Dataset items -
____

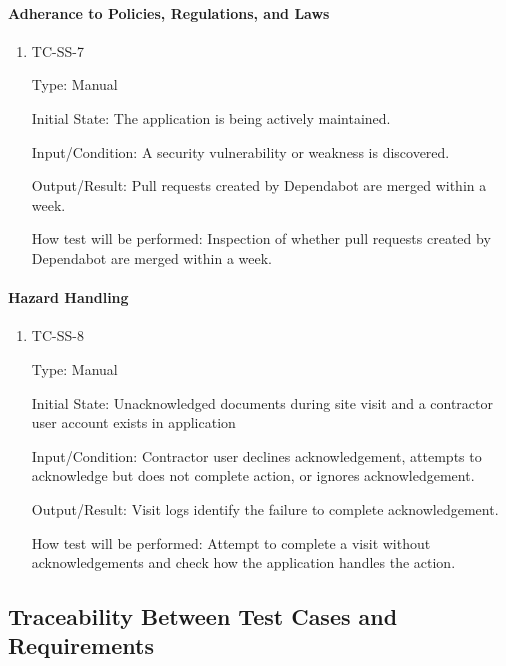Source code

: \documentclass[12pt, titlepage]{article}
\begin{document}
\paragraph{Adherance to Policies, Regulations, and Laws}

\begin{enumerate}

  \item{TC-SS-7\\}

    Type: Manual

    Initial State: The application is being actively maintained.

    Input/Condition: A security vulnerability or weakness is discovered.

    Output/Result: Pull requests created by Dependabot are merged within a week.

    How test will be performed: Inspection of whether pull requests created by Dependabot are merged within a week.

\end{enumerate}

\paragraph{Hazard Handling}

\begin{enumerate}

  \item{TC-SS-8\\}

    Type: Manual

    Initial State: Unacknowledged documents during site visit and a contractor user account
    exists in application

    Input/Condition: Contractor user declines acknowledgement, attempts to
    acknowledge but does not complete action, or ignores acknowledgement.

    Output/Result: Visit logs identify the failure to complete acknowledgement.

    How test will be performed: Attempt to complete a visit without acknowledgements
    and check how the application handles the action.

\end{enumerate}

\subsection{Traceability Between Test Cases and Requirements}
\end{document}
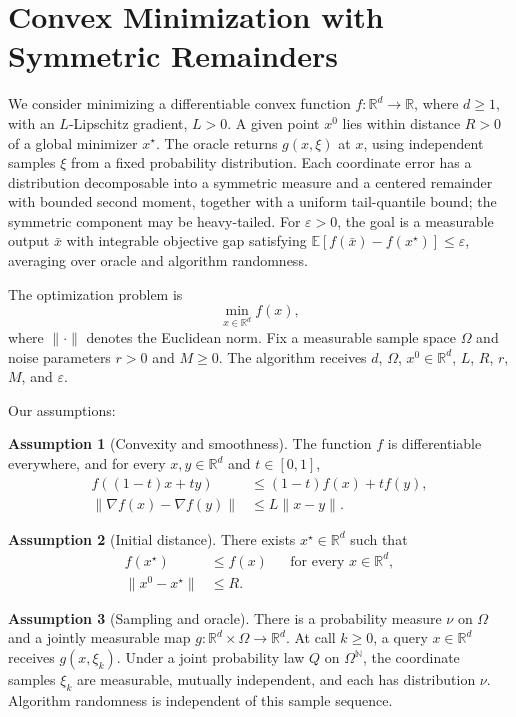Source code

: \documentclass[10pt]{article}
\theoremstyle{definition}
\newtheorem{assumption}{Assumption}
\begin{document}
\section*{Convex Minimization with Symmetric Remainders}
We consider minimizing a differentiable convex function $f:\mathbb{R}^d\to\mathbb{R}$, where $d\geq1$, with an $L$-Lipschitz gradient, $L>0$. A given point $x^0$ lies within distance $R>0$ of a global minimizer $x^\star$. The oracle returns $g(x,\xi)$ at $x$, using independent samples $\xi$ from a fixed probability distribution. Each coordinate error has a distribution decomposable into a symmetric measure and a centered remainder with bounded second moment, together with a uniform tail-quantile bound; the symmetric component may be heavy-tailed. For $\varepsilon>0$, the goal is a measurable output $\bar{x}$ with integrable objective gap satisfying $\mathbb{E}[f(\bar{x})-f(x^\star)]\leq\varepsilon$, averaging over oracle and algorithm randomness.

The optimization problem is
\[
\min_{x\in\mathbb{R}^d} f(x),
\]
where $\|\cdot\|$ denotes the Euclidean norm. Fix a measurable sample space $\Omega$ and noise parameters $r>0$ and $M\geq0$. The algorithm receives $d$, $\Omega$, $x^0\in\mathbb{R}^d$, $L$, $R$, $r$, $M$, and $\varepsilon$.

Our assumptions:
\begin{assumption}[Convexity and smoothness]
The function $f$ is differentiable everywhere, and for every $x,y\in\mathbb{R}^d$ and $t\in[0,1]$,
\[
\begin{aligned}
f((1-t)x+ty)&\leq(1-t)f(x)+tf(y),\\
\|\nabla f(x)-\nabla f(y)\|&\leq L\|x-y\|.
\end{aligned}
\]
\end{assumption}

\begin{assumption}[Initial distance]
There exists $x^\star\in\mathbb{R}^d$ such that
\[
\begin{aligned}
f(x^\star)&\leq f(x) &&\text{for every }x\in\mathbb{R}^d,\\
\|x^0-x^\star\|&\leq R.
\end{aligned}
\]
\end{assumption}

\begin{assumption}[Sampling and oracle]
There is a probability measure $\nu$ on $\Omega$ and a jointly measurable map $g:\mathbb{R}^d\times\Omega\to\mathbb{R}^d$. At call $k\geq0$, a query $x\in\mathbb{R}^d$ receives $g(x,\xi_k)$. Under a joint probability law $Q$ on $\Omega^{\mathbb{N}}$, the coordinate samples $\xi_k$ are measurable, mutually independent, and each has distribution $\nu$. Algorithm randomness is independent of this sample sequence.
\end{assumption}
\end{document}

____

ABOUT THIS EXERCISE - Would you return all of the data above word for word, omitting every picture?

COMPLETED EXERCISE -
Source code

: \documentclass[12pt, titlepage]{article}
\begin{document}
\paragraph{Adherance to Policies, Regulations, and Laws}

\begin{enumerate}

  \item{TC-SS-7\\}

    Type: Manual

    Initial State: The application is being actively maintained.

    Input/Condition: A security vulnerability or weakness is discovered.

    Output/Result: Pull requests created by Dependabot are merged within a week.

    How test will be performed: Inspection of whether pull requests created by Dependabot are merged within a week.

\end{enumerate}

\paragraph{Hazard Handling}

\begin{enumerate}

  \item{TC-SS-8\\}

    Type: Manual

    Initial State: Unacknowledged documents during site visit and a contractor user account
    exists in application

    Input/Condition: Contractor user declines acknowledgement, attempts to
    acknowledge but does not complete action, or ignores acknowledgement.

    Output/Result: Visit logs identify the failure to complete acknowledgement.

    How test will be performed: Attempt to complete a visit without acknowledgements
    and check how the application handles the action.

\end{enumerate}

\subsection{Traceability Between Test Cases and Requirements}
\end{document}
Source code

: \documentclass[10pt]{article}
\theoremstyle{definition}
\newtheorem{assumption}{Assumption}
\begin{document}
\section*{Convex Minimization with Symmetric Remainders}
We consider minimizing a differentiable convex function $f:\mathbb{R}^d\to\mathbb{R}$, where $d\geq1$, with an $L$-Lipschitz gradient, $L>0$. A given point $x^0$ lies within distance $R>0$ of a global minimizer $x^\star$. The oracle returns $g(x,\xi)$ at $x$, using independent samples $\xi$ from a fixed probability distribution. Each coordinate error has a distribution decomposable into a symmetric measure and a centered remainder with bounded second moment, together with a uniform tail-quantile bound; the symmetric component may be heavy-tailed. For $\varepsilon>0$, the goal is a measurable output $\bar{x}$ with integrable objective gap satisfying $\mathbb{E}[f(\bar{x})-f(x^\star)]\leq\varepsilon$, averaging over oracle and algorithm randomness.

The optimization problem is
\[
\min_{x\in\mathbb{R}^d} f(x),
\]
where $\|\cdot\|$ denotes the Euclidean norm. Fix a measurable sample space $\Omega$ and noise parameters $r>0$ and $M\geq0$. The algorithm receives $d$, $\Omega$, $x^0\in\mathbb{R}^d$, $L$, $R$, $r$, $M$, and $\varepsilon$.

Our assumptions:
\begin{assumption}[Convexity and smoothness]
The function $f$ is differentiable everywhere, and for every $x,y\in\mathbb{R}^d$ and $t\in[0,1]$,
\[
\begin{aligned}
f((1-t)x+ty)&\leq(1-t)f(x)+tf(y),\\
\|\nabla f(x)-\nabla f(y)\|&\leq L\|x-y\|.
\end{aligned}
\]
\end{assumption}

\begin{assumption}[Initial distance]
There exists $x^\star\in\mathbb{R}^d$ such that
\[
\begin{aligned}
f(x^\star)&\leq f(x) &&\text{for every }x\in\mathbb{R}^d,\\
\|x^0-x^\star\|&\leq R.
\end{aligned}
\]
\end{assumption}

\begin{assumption}[Sampling and oracle]
There is a probability measure $\nu$ on $\Omega$ and a jointly measurable map $g:\mathbb{R}^d\times\Omega\to\mathbb{R}^d$. At call $k\geq0$, a query $x\in\mathbb{R}^d$ receives $g(x,\xi_k)$. Under a joint probability law $Q$ on $\Omega^{\mathbb{N}}$, the coordinate samples $\xi_k$ are measurable, mutually independent, and each has distribution $\nu$. Algorithm randomness is independent of this sample sequence.
\end{assumption}
\end{document}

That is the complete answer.